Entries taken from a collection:

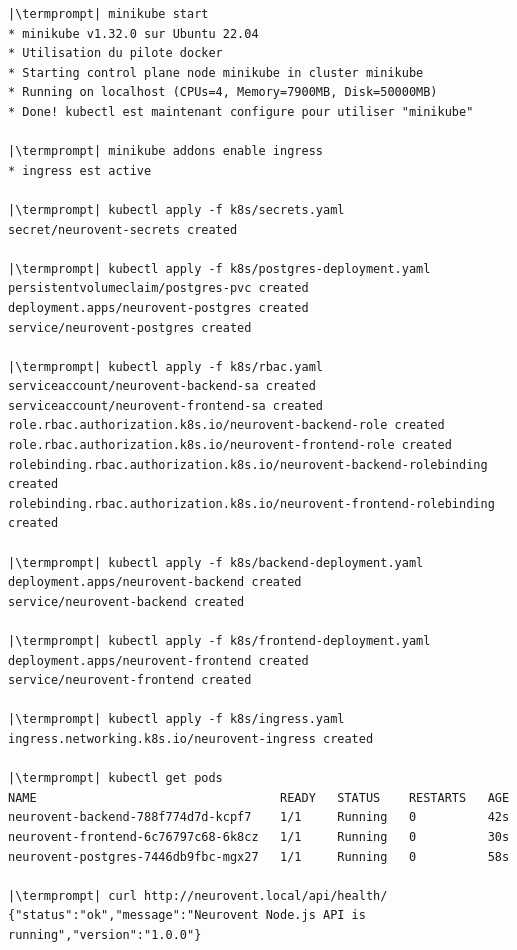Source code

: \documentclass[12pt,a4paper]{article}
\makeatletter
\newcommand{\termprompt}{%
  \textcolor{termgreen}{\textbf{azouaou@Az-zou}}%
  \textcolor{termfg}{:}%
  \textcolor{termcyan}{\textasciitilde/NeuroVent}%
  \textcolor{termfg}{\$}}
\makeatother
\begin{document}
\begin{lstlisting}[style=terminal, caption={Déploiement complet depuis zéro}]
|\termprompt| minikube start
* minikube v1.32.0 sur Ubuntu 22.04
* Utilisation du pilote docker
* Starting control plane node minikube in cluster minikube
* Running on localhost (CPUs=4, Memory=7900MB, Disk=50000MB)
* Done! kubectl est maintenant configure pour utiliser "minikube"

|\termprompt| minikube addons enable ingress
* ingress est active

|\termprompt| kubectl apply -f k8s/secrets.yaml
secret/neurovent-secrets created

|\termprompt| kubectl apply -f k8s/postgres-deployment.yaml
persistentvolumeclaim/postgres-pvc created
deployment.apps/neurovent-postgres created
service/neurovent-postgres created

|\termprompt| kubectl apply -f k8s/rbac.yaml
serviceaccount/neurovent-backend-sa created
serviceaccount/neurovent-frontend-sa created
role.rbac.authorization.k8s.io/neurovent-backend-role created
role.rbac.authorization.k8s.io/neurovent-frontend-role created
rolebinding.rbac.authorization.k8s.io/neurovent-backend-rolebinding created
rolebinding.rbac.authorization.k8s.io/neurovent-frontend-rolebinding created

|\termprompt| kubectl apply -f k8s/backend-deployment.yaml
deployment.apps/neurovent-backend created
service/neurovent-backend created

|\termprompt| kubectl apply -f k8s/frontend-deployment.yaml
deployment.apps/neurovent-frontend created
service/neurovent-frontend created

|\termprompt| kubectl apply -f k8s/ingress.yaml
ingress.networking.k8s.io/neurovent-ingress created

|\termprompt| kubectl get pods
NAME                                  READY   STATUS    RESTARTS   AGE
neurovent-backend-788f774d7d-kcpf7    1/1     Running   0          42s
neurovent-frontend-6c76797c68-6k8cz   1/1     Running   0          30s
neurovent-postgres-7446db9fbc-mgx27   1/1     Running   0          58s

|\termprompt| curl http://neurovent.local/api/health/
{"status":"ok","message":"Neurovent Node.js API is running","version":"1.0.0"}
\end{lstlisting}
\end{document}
...
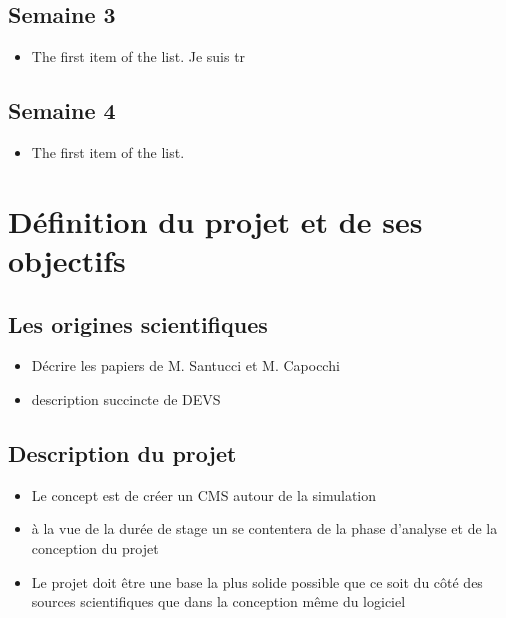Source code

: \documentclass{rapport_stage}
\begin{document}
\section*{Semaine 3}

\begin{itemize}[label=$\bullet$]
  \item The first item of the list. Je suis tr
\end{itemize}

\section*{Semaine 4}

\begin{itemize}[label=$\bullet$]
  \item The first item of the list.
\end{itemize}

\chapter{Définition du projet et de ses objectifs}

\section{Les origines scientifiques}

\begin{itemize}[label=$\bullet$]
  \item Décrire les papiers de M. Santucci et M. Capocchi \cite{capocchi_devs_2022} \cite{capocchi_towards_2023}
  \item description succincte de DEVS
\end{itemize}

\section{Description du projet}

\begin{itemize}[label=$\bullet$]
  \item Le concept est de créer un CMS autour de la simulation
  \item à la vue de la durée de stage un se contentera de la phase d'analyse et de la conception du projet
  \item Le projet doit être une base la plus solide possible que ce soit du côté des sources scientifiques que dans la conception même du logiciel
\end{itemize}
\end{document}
---
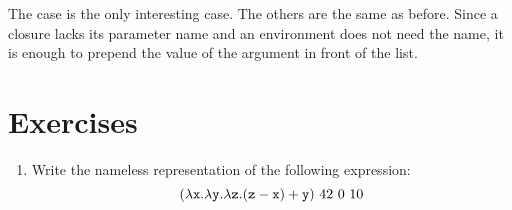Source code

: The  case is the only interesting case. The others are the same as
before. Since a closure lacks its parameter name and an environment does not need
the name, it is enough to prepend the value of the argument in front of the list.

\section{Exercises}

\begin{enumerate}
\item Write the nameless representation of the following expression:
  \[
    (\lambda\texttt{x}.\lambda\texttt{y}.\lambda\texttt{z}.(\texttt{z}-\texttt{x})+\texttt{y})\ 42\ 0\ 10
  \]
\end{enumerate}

*WHAT TO WORK ON:* Every line above from the line with "secret/neurovent-secrets created" to the line with "role.rbac.authorization.k8s.io/neurovent-frontend-role created" is wanted, ends included; write them out exactly and add no other line.

*EXERCISE OUTPUT:*
secret/neurovent-secrets created

|\termprompt| kubectl apply -f k8s/postgres-deployment.yaml
persistentvolumeclaim/postgres-pvc created
deployment.apps/neurovent-postgres created
service/neurovent-postgres created

|\termprompt| kubectl apply -f k8s/rbac.yaml
serviceaccount/neurovent-backend-sa created
serviceaccount/neurovent-frontend-sa created
role.rbac.authorization.k8s.io/neurovent-backend-role created
role.rbac.authorization.k8s.io/neurovent-frontend-role created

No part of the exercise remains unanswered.